When we last heard from Mashable editor in chief Lance Ulanoff, he was chastising Apple for not wasting its money on a Super Bowl ad. What’s he up to now? Why, setting unreasonable expectations for CEO Tim Cook’s chat with Walt Mossberg at the All Things D conference on Tuesday.
“7 Things Tim Cook Might Say at D10” (tip o’ the antlers to Shawn King)
Not surprisingly, what Ulanoff has actually written is a list of 7 things Tim Cook would never say in a million years.
Will he signal a shocking new direction for the company?
No, he won’t!
Maybe he’ll show off that new stylus the company just tried to patent.
Sure.
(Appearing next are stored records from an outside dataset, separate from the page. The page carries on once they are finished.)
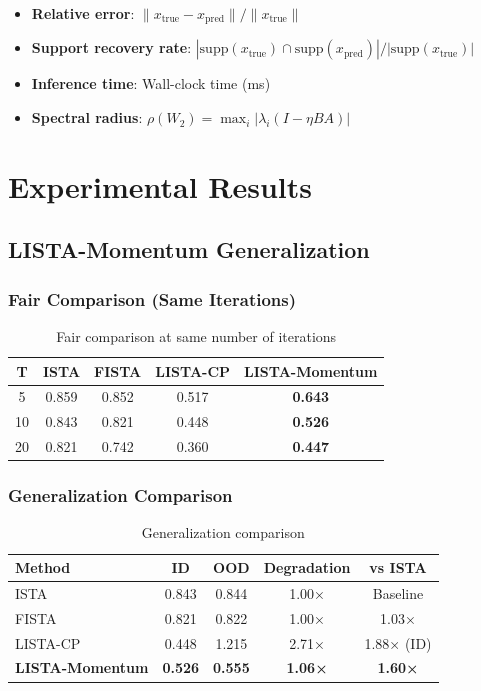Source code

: \documentclass[11pt,a4paper]{article}
\begin{document}
\begin{itemize}
    \item \textbf{Relative error}: $\|x_{\text{true}} - x_{\text{pred}}\| / \|x_{\text{true}}\|$
    \item \textbf{Support recovery rate}: $|\text{supp}(x_{\text{true}}) \cap \text{supp}(x_{\text{pred}})| / |\text{supp}(x_{\text{true}})|$
    \item \textbf{Inference time}: Wall-clock time (ms)
    \item \textbf{Spectral radius}: $\rho(W_2) = \max_i |\lambda_i(I - \eta BA)|$
\end{itemize}

\section{Experimental Results}
\label{sec:results}

\subsection{LISTA-Momentum Generalization}

\subsubsection{Fair Comparison (Same Iterations)}

\begin{table}[h]
\centering
\begin{tabular}{ccccc}
\toprule
\textbf{T} & \textbf{ISTA} & \textbf{FISTA} & \textbf{LISTA-CP} & \textbf{LISTA-Momentum} \\
\midrule
5 & 0.859 & 0.852 & 0.517 & \textbf{0.643} \\
10 & 0.843 & 0.821 & 0.448 & \textbf{0.526} \\
20 & 0.821 & 0.742 & 0.360 & \textbf{0.447} \\
\bottomrule
\end{tabular}
\caption{Fair comparison at same number of iterations}
\label{tab:fair}
\end{table}

\subsubsection{Generalization Comparison}

\begin{table}[h]
\centering
\begin{tabular}{lcccc}
\toprule
\textbf{Method} & \textbf{ID} & \textbf{OOD} & \textbf{Degradation} & \textbf{vs ISTA} \\
\midrule
ISTA & 0.843 & 0.844 & 1.00× & Baseline \\
FISTA & 0.821 & 0.822 & 1.00× & 1.03× \\
LISTA-CP & 0.448 & 1.215 & 2.71× & 1.88× (ID) \\
\textbf{LISTA-Momentum} & \textbf{0.526} & \textbf{0.555} & \textbf{1.06×} & \textbf{1.60×} \\
\bottomrule
\end{tabular}
\caption{Generalization comparison}
\label{tab:gen}
\end{table}
\end{document}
Right after he shows a new build of Copland.
The possibilities are endless.
No, they aren’t! Ulanoff’s zero for three, and we haven’t even gotten to his list yet. That’s a feat the Macalope’s not sure he’s seen before, and he’s seen a lot of lousy list-based punditry.
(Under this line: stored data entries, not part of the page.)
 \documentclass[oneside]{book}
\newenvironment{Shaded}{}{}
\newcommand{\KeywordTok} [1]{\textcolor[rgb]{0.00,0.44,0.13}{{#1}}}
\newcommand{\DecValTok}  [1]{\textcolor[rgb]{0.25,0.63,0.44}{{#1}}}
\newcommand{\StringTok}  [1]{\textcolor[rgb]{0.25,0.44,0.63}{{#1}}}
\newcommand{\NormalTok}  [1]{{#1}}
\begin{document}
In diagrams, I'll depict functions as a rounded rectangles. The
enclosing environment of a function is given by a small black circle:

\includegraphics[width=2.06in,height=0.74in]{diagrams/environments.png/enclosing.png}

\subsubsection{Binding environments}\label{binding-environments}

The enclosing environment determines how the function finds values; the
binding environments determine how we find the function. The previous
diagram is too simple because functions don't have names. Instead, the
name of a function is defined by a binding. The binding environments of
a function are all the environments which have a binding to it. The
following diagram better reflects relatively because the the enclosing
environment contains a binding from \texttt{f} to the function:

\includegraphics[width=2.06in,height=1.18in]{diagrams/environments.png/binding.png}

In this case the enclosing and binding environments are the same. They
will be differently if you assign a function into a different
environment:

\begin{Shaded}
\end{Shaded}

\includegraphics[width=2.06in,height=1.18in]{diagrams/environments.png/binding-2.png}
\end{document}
One gets the impression that Ulanoff has never watched an Apple executive appear at an event before. Which is not a good basis from which to make predictions about what an Apple executive appearing at an event might say. Other companies’ executives use industry conferences to announce things, but Apple executives don’t. They don’t have to or want to. When the company is ready to announce something, it throws its own event and has the press attend. It’s one of the benefits of being Apple.
1) “I give you the iPhone 5″
Not unless it’s followed shortly thereafter by the word “Psych!”
This is the dream of not only every single Apple fanatic…
No, actually, it’s not. It’s their nightmare! Why? Because it would mean that Tim Cook has gone completely insane.
On the other hand, Apple is not in the habit of introducing major products at non-Apple events…
If you mean it has never introduced major products at non-Apple events since leg warmers were in style then, yes, it is not in the habit of doing that.
2) “Under that fabric is the new Apple iTV”
“Psych! Oh, man, I can’t believe you fell for it again!”
3) This is Apple 2.0
“And this is a monkey in a fez smoking a cigarette. The monkey is now in charge of Apple. And he has a penchant for white papers and Lotus Notes.”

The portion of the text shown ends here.